- _Supplied entries_
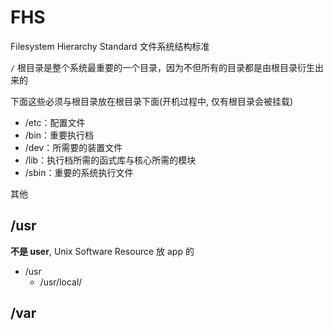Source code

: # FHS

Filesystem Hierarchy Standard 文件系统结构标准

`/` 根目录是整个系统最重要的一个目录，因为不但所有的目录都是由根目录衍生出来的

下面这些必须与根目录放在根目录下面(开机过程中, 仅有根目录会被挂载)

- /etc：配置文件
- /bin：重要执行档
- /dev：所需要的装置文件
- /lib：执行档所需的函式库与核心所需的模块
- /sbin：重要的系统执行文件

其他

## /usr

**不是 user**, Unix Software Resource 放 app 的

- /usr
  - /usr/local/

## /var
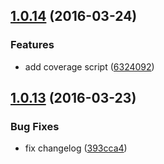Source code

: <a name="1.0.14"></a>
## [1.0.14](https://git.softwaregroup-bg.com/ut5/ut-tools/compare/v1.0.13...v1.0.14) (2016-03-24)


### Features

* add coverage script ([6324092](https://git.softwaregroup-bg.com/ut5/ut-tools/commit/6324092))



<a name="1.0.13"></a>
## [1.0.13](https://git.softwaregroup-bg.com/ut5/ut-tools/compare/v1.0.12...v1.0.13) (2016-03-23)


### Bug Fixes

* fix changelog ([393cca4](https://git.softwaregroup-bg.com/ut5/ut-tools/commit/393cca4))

...

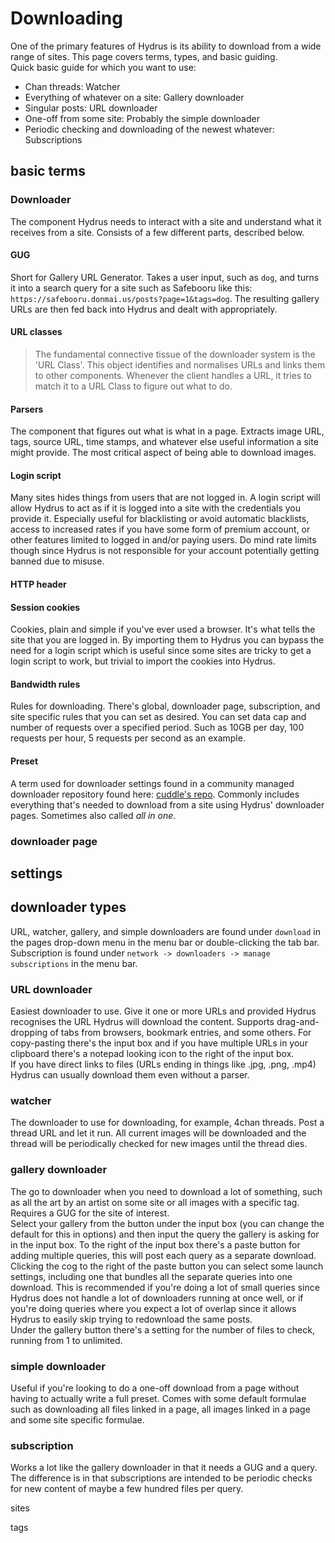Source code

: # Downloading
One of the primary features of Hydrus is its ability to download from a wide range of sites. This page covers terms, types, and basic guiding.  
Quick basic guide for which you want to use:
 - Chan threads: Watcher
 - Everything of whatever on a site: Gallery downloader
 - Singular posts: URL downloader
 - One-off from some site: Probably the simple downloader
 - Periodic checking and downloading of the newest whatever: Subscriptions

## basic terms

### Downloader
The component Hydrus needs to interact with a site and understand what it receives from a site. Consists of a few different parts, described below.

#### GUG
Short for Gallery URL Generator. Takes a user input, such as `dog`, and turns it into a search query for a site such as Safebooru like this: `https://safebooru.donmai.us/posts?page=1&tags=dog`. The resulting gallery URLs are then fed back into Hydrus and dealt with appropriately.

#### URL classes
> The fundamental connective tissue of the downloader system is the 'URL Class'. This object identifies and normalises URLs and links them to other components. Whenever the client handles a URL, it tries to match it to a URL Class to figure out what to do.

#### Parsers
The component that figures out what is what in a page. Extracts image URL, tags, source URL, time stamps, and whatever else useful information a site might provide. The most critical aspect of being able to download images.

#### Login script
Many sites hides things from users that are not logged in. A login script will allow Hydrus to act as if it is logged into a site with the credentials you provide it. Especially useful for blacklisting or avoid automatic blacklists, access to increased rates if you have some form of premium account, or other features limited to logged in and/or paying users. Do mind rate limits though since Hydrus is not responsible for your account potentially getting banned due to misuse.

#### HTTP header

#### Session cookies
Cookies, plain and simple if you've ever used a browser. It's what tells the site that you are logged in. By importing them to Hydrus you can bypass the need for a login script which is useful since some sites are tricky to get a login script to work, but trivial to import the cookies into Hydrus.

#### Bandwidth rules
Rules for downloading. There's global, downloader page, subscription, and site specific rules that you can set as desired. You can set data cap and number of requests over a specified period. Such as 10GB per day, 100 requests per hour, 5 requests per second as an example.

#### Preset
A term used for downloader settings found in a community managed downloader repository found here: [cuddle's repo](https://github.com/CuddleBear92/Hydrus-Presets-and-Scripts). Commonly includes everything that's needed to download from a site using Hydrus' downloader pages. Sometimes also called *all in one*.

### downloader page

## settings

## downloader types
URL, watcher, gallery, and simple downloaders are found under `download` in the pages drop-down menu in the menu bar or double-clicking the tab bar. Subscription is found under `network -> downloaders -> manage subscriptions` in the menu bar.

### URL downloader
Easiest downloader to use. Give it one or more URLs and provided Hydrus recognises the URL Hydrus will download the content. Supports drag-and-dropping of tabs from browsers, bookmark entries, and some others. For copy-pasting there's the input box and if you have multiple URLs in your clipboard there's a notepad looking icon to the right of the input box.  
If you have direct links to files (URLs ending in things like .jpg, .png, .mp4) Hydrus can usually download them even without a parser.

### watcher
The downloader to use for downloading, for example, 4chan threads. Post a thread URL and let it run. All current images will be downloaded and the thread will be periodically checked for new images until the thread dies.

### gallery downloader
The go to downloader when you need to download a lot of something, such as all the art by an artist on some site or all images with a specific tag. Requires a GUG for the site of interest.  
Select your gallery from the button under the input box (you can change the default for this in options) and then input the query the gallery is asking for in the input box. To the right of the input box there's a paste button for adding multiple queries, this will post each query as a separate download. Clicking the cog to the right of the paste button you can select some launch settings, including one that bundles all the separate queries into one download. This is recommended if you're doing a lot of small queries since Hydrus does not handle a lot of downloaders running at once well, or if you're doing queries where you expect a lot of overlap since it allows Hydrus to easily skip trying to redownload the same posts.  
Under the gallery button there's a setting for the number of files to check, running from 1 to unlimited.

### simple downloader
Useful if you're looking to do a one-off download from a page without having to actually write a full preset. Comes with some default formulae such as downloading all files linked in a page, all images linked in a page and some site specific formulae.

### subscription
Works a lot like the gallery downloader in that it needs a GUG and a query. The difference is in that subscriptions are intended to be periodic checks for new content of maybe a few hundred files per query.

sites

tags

- _What is expected_
Scan the entries above for the line containing "Quick basic guide", and copy it and all lines after it exactly, down to and including the line containing "#### Login script".

- _Solved exercise_
Quick basic guide for which you want to use:
 - Chan threads: Watcher
 - Everything of whatever on a site: Gallery downloader
 - Singular posts: URL downloader
 - One-off from some site: Probably the simple downloader
 - Periodic checking and downloading of the newest whatever: Subscriptions

## basic terms

### Downloader
The component Hydrus needs to interact with a site and understand what it receives from a site. Consists of a few different parts, described below.

#### GUG
Short for Gallery URL Generator. Takes a user input, such as `dog`, and turns it into a search query for a site such as Safebooru like this: `https://safebooru.donmai.us/posts?page=1&tags=dog`. The resulting gallery URLs are then fed back into Hydrus and dealt with appropriately.

#### URL classes
> The fundamental connective tissue of the downloader system is the 'URL Class'. This object identifies and normalises URLs and links them to other components. Whenever the client handles a URL, it tries to match it to a URL Class to figure out what to do.

#### Parsers
The component that figures out what is what in a page. Extracts image URL, tags, source URL, time stamps, and whatever else useful information a site might provide. The most critical aspect of being able to download images.

#### Login script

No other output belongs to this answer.